Could you give back every entry below exactly, with the pictures dropped?

◆ ◆ ◆ ◆ ◆ ◆ ◆

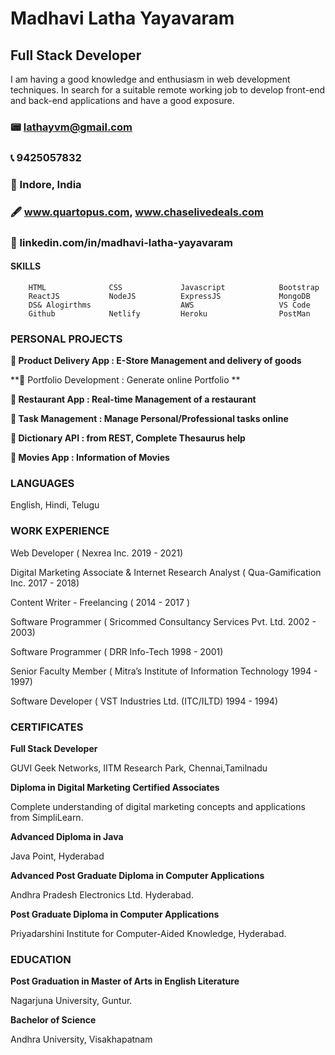 #  Madhavi Latha Yayavaram #

## Full Stack Developer ## 

I am having a good knowledge and enthusiasm in web development techniques. In search for a suitable remote working job to develop
front-end and back-end applications and have a good exposure.

###  📟  lathayvm@gmail.com   
###  📞 9425057832
###  📝  Indore, India        
###  🖋   www.quartopus.com, www.chaselivedeals.com
### 🔖  linkedin.com/in/madhavi-latha-yayavaram 



#### SKILLS
        HTML              CSS             Javascript            Bootstrap
        ReactJS           NodeJS          ExpressJS             MongoDB
        DS& Alogirthms                    AWS                   VS Code
        Github            Netlify         Heroku                PostMan

### PERSONAL PROJECTS

**🛒  Product Delivery App : E-Store Management and delivery of goods**

**🥡  Portfolio Development : Generate online Portfolio **

**🥡  Restaurant App      : Real-time Management of a restaurant**

**🥡  Task Management     : Manage Personal/Professional tasks online**
        
**📙  Dictionary API      : from REST, Complete Thesaurus help**
        
**🥘  Movies App          : Information of Movies**


### LANGUAGES
English,       Hindi,        Telugu



### WORK EXPERIENCE

Web Developer                               ( Nexrea Inc. 2019 - 2021)                                                                                       

Digital Marketing Associate & Internet Research Analyst   ( Qua-Gamification Inc. 2017 - 2018)                      
                
Content Writer - Freelancing                ( 2014 - 2017 )
                  
Software Programmer                         ( Sricommed Consultancy Services Pvt. Ltd.  2002 - 2003)

Software Programmer                         ( DRR Info-Tech   1998 - 2001)

Senior Faculty Member                       ( Mitra’s Institute of Information Technology  1994 - 1997)

Software Developer                          ( VST Industries Ltd. (ITC/ILTD)   1994 - 1994)



### CERTIFICATES

**Full Stack Developer**

GUVI Geek Networks, IITM Research Park, Chennai,Tamilnadu 

**Diploma in Digital Marketing Certified Associates**

Complete understanding of digital marketing concepts and
applications from SimpliLearn. 

**Advanced Diploma in Java**

Java Point, Hyderabad

**Advanced Post Graduate Diploma in Computer Applications**

Andhra Pradesh Electronics Ltd. Hyderabad. 

**Post Graduate Diploma in Computer Applications**

Priyadarshini Institute for Computer-Aided Knowledge, Hyderabad.

### EDUCATION

**Post Graduation in Master of Arts in English Literature**

Nagarjuna University, Guntur.

**Bachelor of Science**

Andhra University, Visakhapatnam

◆ ◆ ◆ ◆ ◆ ◆ ◆

Answer to the exercise:
 #  Madhavi Latha Yayavaram #

## Full Stack Developer ## 

I am having a good knowledge and enthusiasm in web development techniques. In search for a suitable remote working job to develop
front-end and back-end applications and have a good exposure.

###  📟  lathayvm@gmail.com   
###  📞 9425057832
###  📝  Indore, India        
###  🖋   www.quartopus.com, www.chaselivedeals.com
### 🔖  linkedin.com/in/madhavi-latha-yayavaram 



#### SKILLS
        HTML              CSS             Javascript            Bootstrap
        ReactJS           NodeJS          ExpressJS             MongoDB
        DS& Alogirthms                    AWS                   VS Code
        Github            Netlify         Heroku                PostMan

### PERSONAL PROJECTS

**🛒  Product Delivery App : E-Store Management and delivery of goods**

**🥡  Portfolio Development : Generate online Portfolio **

**🥡  Restaurant App      : Real-time Management of a restaurant**

**🥡  Task Management     : Manage Personal/Professional tasks online**
        
**📙  Dictionary API      : from REST, Complete Thesaurus help**
        
**🥘  Movies App          : Information of Movies**


### LANGUAGES
English,       Hindi,        Telugu



### WORK EXPERIENCE

Web Developer                               ( Nexrea Inc. 2019 - 2021)                                                                                       

Digital Marketing Associate & Internet Research Analyst   ( Qua-Gamification Inc. 2017 - 2018)                      
                
Content Writer - Freelancing                ( 2014 - 2017 )
                  
Software Programmer                         ( Sricommed Consultancy Services Pvt. Ltd.  2002 - 2003)

Software Programmer                         ( DRR Info-Tech   1998 - 2001)

Senior Faculty Member                       ( Mitra’s Institute of Information Technology  1994 - 1997)

Software Developer                          ( VST Industries Ltd. (ITC/ILTD)   1994 - 1994)



### CERTIFICATES

**Full Stack Developer**

GUVI Geek Networks, IITM Research Park, Chennai,Tamilnadu 

**Diploma in Digital Marketing Certified Associates**

Complete understanding of digital marketing concepts and
applications from SimpliLearn. 

**Advanced Diploma in Java**

Java Point, Hyderabad

**Advanced Post Graduate Diploma in Computer Applications**

Andhra Pradesh Electronics Ltd. Hyderabad. 

**Post Graduate Diploma in Computer Applications**

Priyadarshini Institute for Computer-Aided Knowledge, Hyderabad.

### EDUCATION

**Post Graduation in Master of Arts in English Literature**

Nagarjuna University, Guntur.

**Bachelor of Science**

Andhra University, Visakhapatnam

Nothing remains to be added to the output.